CS 194-26 Fall 2020, Project 5: [Auto]Stitching Photo Mosaics

By: Vincent Lyau


Shoot the Pictures

Here is the first pair of photos I took. (I shot more photos; they, along with more mosaic results, are displayed later on this page).

The images are taken of my Berkeley apartment from the same location. They differ only in the angle; as you can see, the notable features that cross both images are the whiteboard, beanbag, boxes, and red cart.

Recover Homographies

First, I defined the correspondences manually. Here are the images from before, but this time with labeled correspondences.

Obtaining the homographies after I had the correspondences was relatively easy. It involved solving an equation (done with the help of np.linalg.lstsq) to find H in the equation p' = Hp.

Warp the Images

Warping the images required computing some important information first. For example, I needed to roughly know where the corners would be, how much padding I needed, and other details. This I implemented through multiplying the homography matrix with a dummy matrix of just the corners of my input to see where things "end up".

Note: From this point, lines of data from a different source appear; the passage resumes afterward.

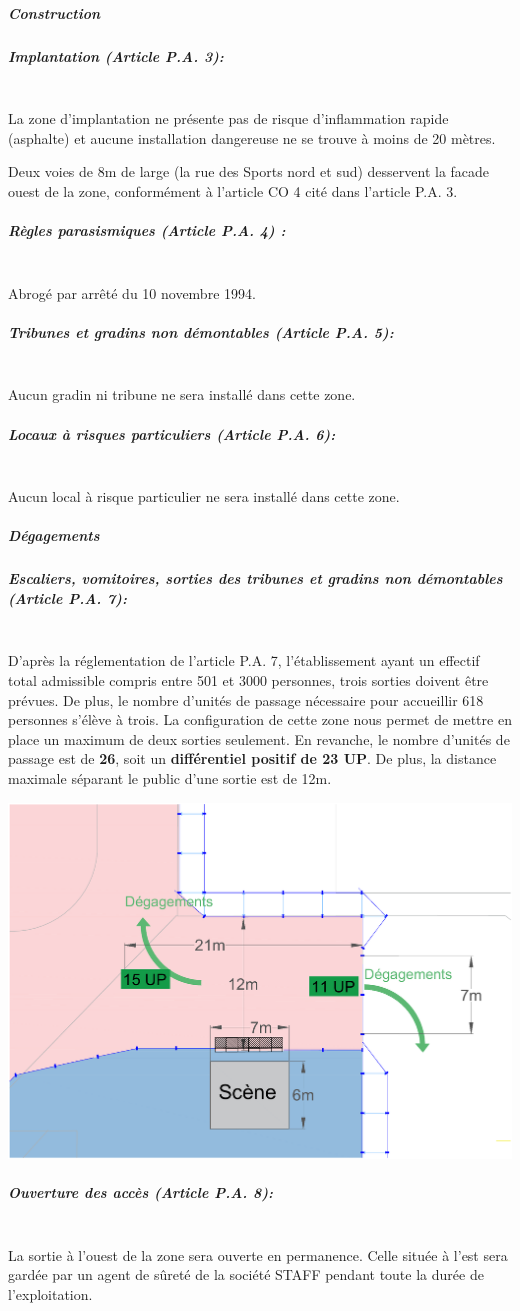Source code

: \documentclass[hidelinks, paper=a4, fontsize=13pt]{report}
\begin{document}
\subparagraph{Construction}

\subparagraph*{Implantation (Article P.A. 3):}\mbox{}\\
La zone d’implantation ne présente pas de risque d’inflammation rapide (asphalte) et aucune installation dangereuse ne se trouve à moins de 20 mètres.

Deux voies de 8m de large (la rue des Sports nord et sud) desservent la facade ouest de la zone, conformément à l'article CO 4 cité dans l'article P.A. 3.

\subparagraph*{Règles parasismiques (Article P.A. 4) :}\mbox{}\\
Abrogé par arrêté du 10 novembre 1994.

\subparagraph*{Tribunes et gradins non démontables (Article P.A. 5):}\mbox{}\\
Aucun gradin ni tribune ne sera installé dans cette zone.

\subparagraph*{Locaux à risques particuliers (Article P.A. 6):}\mbox{}\\
Aucun local à risque particulier ne sera installé dans cette zone.

\subparagraph{Dégagements}

\subparagraph*{Escaliers, vomitoires, sorties des tribunes et gradins non démontables (Article P.A. 7):}\mbox{}\\
D’après la réglementation de l’article P.A. 7, l’établissement ayant un effectif total admissible compris entre 501 et 3000 personnes, trois sorties doivent être prévues. De plus, le nombre d'unités de passage nécessaire pour accueillir 618 personnes s'élève à trois.
La configuration de cette zone nous permet de mettre en place un maximum de deux sorties seulement. En revanche, le nombre d'unités de passage est de \textbf{26}, soit un \textbf{différentiel positif de 23 UP}. De plus, la distance maximale séparant le public d'une sortie est de 12m.

\begin{center}
	\includegraphics[width=.8\textwidth,keepaspectratio]{Exports/Plan_24h_44eme-3e_Scene_Cotes}
\end{center}
\subparagraph*{Ouverture des accès (Article P.A. 8):}\mbox{}\\
La sortie à l'ouest de la zone sera ouverte en permanence. Celle située à l'est sera gardée par un agent de sûreté de la société STAFF pendant toute la durée de l'exploitation.
\end{document}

With the above information in hand, I was able to perform a warp on my image. Below is the result of warping.

Perhaps indicative of the how well the warp went is the fact that in the warped image and in image that did not undergo warping, the ceiling/wall connection and the floorboards are, respectively, roughly parallel.

Image Rectification

Before I proceeded with the rest of the project, I first followed the spec to check that my homography/warping is actually functional. Specifically, we take a look at rectifying an image. In this case, my input image is of an iPad on my computer desk.

Here, I proceeded to rectify the iPad image so that we get a top-down view of the iPad.

Here, you can see the iPad is oriented correctly and appears to be viewed from above. There are minor artifacts, such as at the bottom right corner of the ipad, but this is to be expected: we aren't generating information out of nothing, after all.

For this particular image, my methodology was to define correspondences on the iPad image twice: the first time, using points where the iPad actually was, and the second time, using points to indicate where I wanted the iPad to go, roughly.

Below is another example.

As you may notice, the distortion of the parts of the image not being rectified is more extreme than before.

Blend the Images into a Mosaic

First, for the sake of convenience, I apply a simple modification to the image that did not undergo warping in order for it to fit appropriately within the mosaic image space.

Finally, the result of blending the images together (with the originals in front for reference):

I am honestly very impressed by how aligned the floorboards and the ceiling/wall joins are. There is some level of blurriness, coming from slight inaccuracies in setting the correspondences and also from the operations done to each of the input images along the way.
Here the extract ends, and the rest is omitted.